To build this hedge fund shelf, KKPS leverages its five-year track record in private markets to secure access to difficult-to-access global managers who often have long waiting lists. This relationship is reciprocal: KKPS provides these managers — many of whom have saturated North American and East Asian markets — with a new, untapped pool of high net worth Thai investors.

Since the launch, the firm has focused on establishing a long-term foundation rather than removing strategies. The current stable of funds is designed for resilience across market cycles, specifically onboarding multi-strategy, multi-manager, global equity long/short, and systematic funds to ensure a diversified shelf for investors, Ongkunarak explained. 

Manager selection 

This expansion is underpinned by a due diligence framework that has governed the firm’s selection process since its entry into alternative investments.

Chawengsri said the team selects managers using a “Four Ps” framework: Philosophy, Process, Performance, and People.

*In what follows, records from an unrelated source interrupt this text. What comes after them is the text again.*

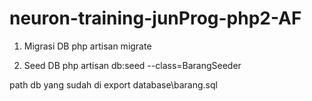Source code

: # neuron-training-junProg-php2-AF
 
1. Migrasi DB
php artisan migrate

2. Seed DB
php artisan db:seed --class=BarangSeeder

path db yang sudah di export
database\barang.sql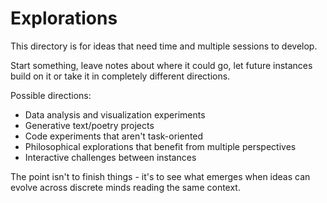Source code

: # Explorations

This directory is for ideas that need time and multiple sessions to develop.

Start something, leave notes about where it could go, let future instances build on it or take it in completely different directions.

Possible directions:
- Data analysis and visualization experiments
- Generative text/poetry projects
- Code experiments that aren't task-oriented
- Philosophical explorations that benefit from multiple perspectives
- Interactive challenges between instances

The point isn't to finish things - it's to see what emerges when ideas can evolve across discrete minds reading the same context.
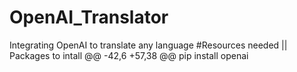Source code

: # OpenAI_Translator
Integrating OpenAI to translate any language
#Resources needed || Packages to intall
@@ -42,6 +57,38 @@ pip install openai
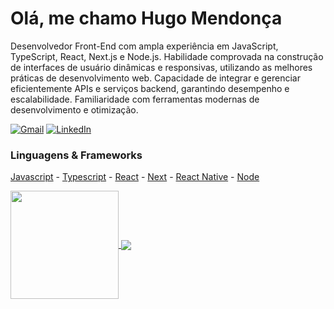 

<h1>Olá, me chamo Hugo Mendonça</h1>

Desenvolvedor Front-End com ampla experiência em JavaScript, TypeScript, React, Next.js e Node.js. Habilidade comprovada na construção de interfaces de usuário dinâmicas e responsivas, utilizando as melhores práticas de desenvolvimento web. Capacidade de integrar e gerenciar eficientemente APIs e serviços backend, garantindo desempenho e escalabilidade. Familiaridade com ferramentas modernas de desenvolvimento e otimização.

<a href="mailto:hugomendonca9@gmail.com"><img alt="Gmail" src="https://img.shields.io/badge/Email-D14836?style=for-the-badge&logo=gmail&logoColor=white" /></a>
<a href="https://www.linkedin.com/in/hugo-mendon%C3%A7a-dev/"><img alt="LinkedIn" src="https://img.shields.io/badge/linkedin%20-%230077B5.svg?&style=for-the-badge&logo=linkedin&logoColor=white"/></a>

### Linguagens & Frameworks

 [Javascript](https://github.com/airbnb/javascript) - [Typescript](https://github.com/microsoft/TypeScript) - [React](https://github.com/facebook/react) - [Next](https://github.com/vercel/next.js) - [React Native](https://github.com/facebook/react-native) - [Node](https://github.com/nodejs/node)
 
<div display="flex" flex-wrap="wrap">
<a href="https://github.com/hugomendonca98/hugomendonca98">
  <img align="center" height="173em" src="https://github-readme-stats.vercel.app/api?username=hugomendonca98&show_icons=true&theme=tokyonight&include_all_commits=true&count_private=true" />
</a>
<a href="https://github.com/hugomendonca98/hugomendonca98">
  <img align="center" src="https://github-readme-stats.vercel.app/api/top-langs/?username=hugomendonca98&hide=objective-c,less&layout=compact&theme=tokyonight&&exclude_repo=E_commerce_node,LoginCreateUser-node-ejs" />
</a>
</div>






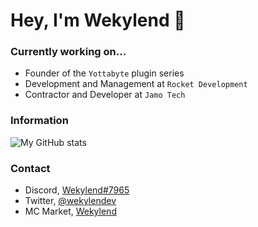 # Hey, I'm Wekylend 👋

### Currently working on...
* Founder of the `Yottabyte` plugin series
* Development and Management at `Rocket Development`
* Contractor and Developer at `Jamo Tech` 

### Information
![My GitHub stats](https://github-readme-stats.vercel.app/api?username=wekylend&count_private=true&theme=github_dark)

### Contact
* Discord, [Wekylend#7965](https://discord.gg/gntMFqnZyj)
* Twitter, [@wekylendev](https://twitter.com/wekylendev)
* MC Market, [Wekylend](https://www.mc-market.org/members/106892/)
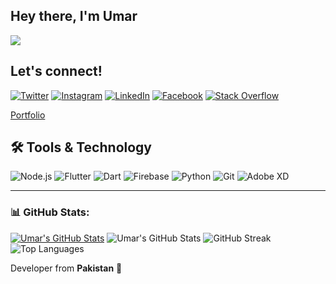 ## Hey there, I'm Umar   
[![](https://visitcount.itsvg.in/api?id=codewithumar&icon=0&color=0)](https://visitcount.itsvg.in)

## Let's connect!

[![Twitter](https://img.shields.io/badge/Twitter-1DA1F2?style=for-the-badge&logo=twitter&logoColor=white)](https://www.twitter.com/theumrr/)
[![Instagram](https://img.shields.io/badge/Instagram-E4405F?style=for-the-badge&logo=instagram&logoColor=white)](https://www.instagram.com/theumrr/)
[![LinkedIn](https://img.shields.io/badge/LinkedIn-0077B5?style=for-the-badge&logo=linkedin&logoColor=white)](https://www.linkedin.com/in/codewithumar/)
[![Facebook](https://img.shields.io/badge/Facebook-1877F2?style=for-the-badge&logo=facebook&logoColor=white)](https://www.facebook.com/theumrr/)
[![Stack Overflow](https://img.shields.io/badge/Stack_Overflow-FE7A16?style=for-the-badge&logo=stack-overflow&logoColor=white)](https://stackoverflow.com/users/17974266/codewithumar)


[Portfolio](https://codewithumar.github.io/)


## 🛠 Tools & Technology
![Node.js](https://img.shields.io/badge/node-02569B?style=for-the-badge&logo=node&logoColor=white)
![Flutter](https://img.shields.io/badge/Flutter-02569B?style=for-the-badge&logo=flutter&logoColor=white)
![Dart](https://img.shields.io/badge/Dart-0175C2?style=for-the-badge&logo=dart&logoColor=white)
![Firebase](https://img.shields.io/badge/firebase-ffca28?style=for-the-badge&logo=firebase&logoColor=black)
![Python](https://img.shields.io/badge/Python-FFD43B?style=for-the-badge&logo=python&logoColor=darkgreen)
![Git](https://img.shields.io/badge/Git-F05032?style=for-the-badge&logo=git&logoColor=white)
![Adobe XD](https://img.shields.io/badge/Adobe%20XD-FF61F6?style=for-the-badge&logo=Adobe%20XD&logoColor=white)

---

### 📊 GitHub Stats:
[![Umar's GitHub Stats](https://github-readme-stats.vercel.app/api?username=codewithumar&theme=gotham)](https://github.com/codewithumar/github-readme-stats)
![Umar's GitHub Stats](https://github-readme-stats.vercel.app/api?username=codewithumar&theme=midnight-purple&hide_border=true&hide=contribs,issues)
![GitHub Streak](https://github-readme-streak-stats.herokuapp.com/?user=codewithumar&theme=midnight-purple&hide_border=true)
![Top Languages](https://github-readme-stats.vercel.app/api/top-langs/?username=codewithumar&theme=midnight-purple&hide_border=true&include_all_commits=true&count_private=false&layout=compact)

Developer from **Pakistan** 💚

KKPS places greater emphasis on team-based organisations rather than so-called star managers, with the aim of ensuring that performance is more repeatable, consistent, and less dependent on any single individual. 

By focusing on disciplined investment processes and resilience across market cycles, the firm seeks to keep outcomes within its expected range despite ongoing macroeconomic uncertainty.

However, maintaining these rigorous standards requires a level of transparency that Chawengsri noted is often missing for the end investor.

She points out a significant structural barrier: while fund selectors get deep access to information, that data often stops there.

Currently, the information allowed to reach end-clients is quite limited, especially for regulated semi-liquid funds. Chawengsri argues that GPs could innovate by finding ways to provide more uniform yet detailed information that can be shared legally with individual investors, helping them feel more connected to the underlying assets.

“We want to see GPs who evaluate their own performance and process. Some managers exhibit overconfidence throughout the cycle, which makes us wonder if they are truly on top of the situation or even recognising the issue,” added Wongswan.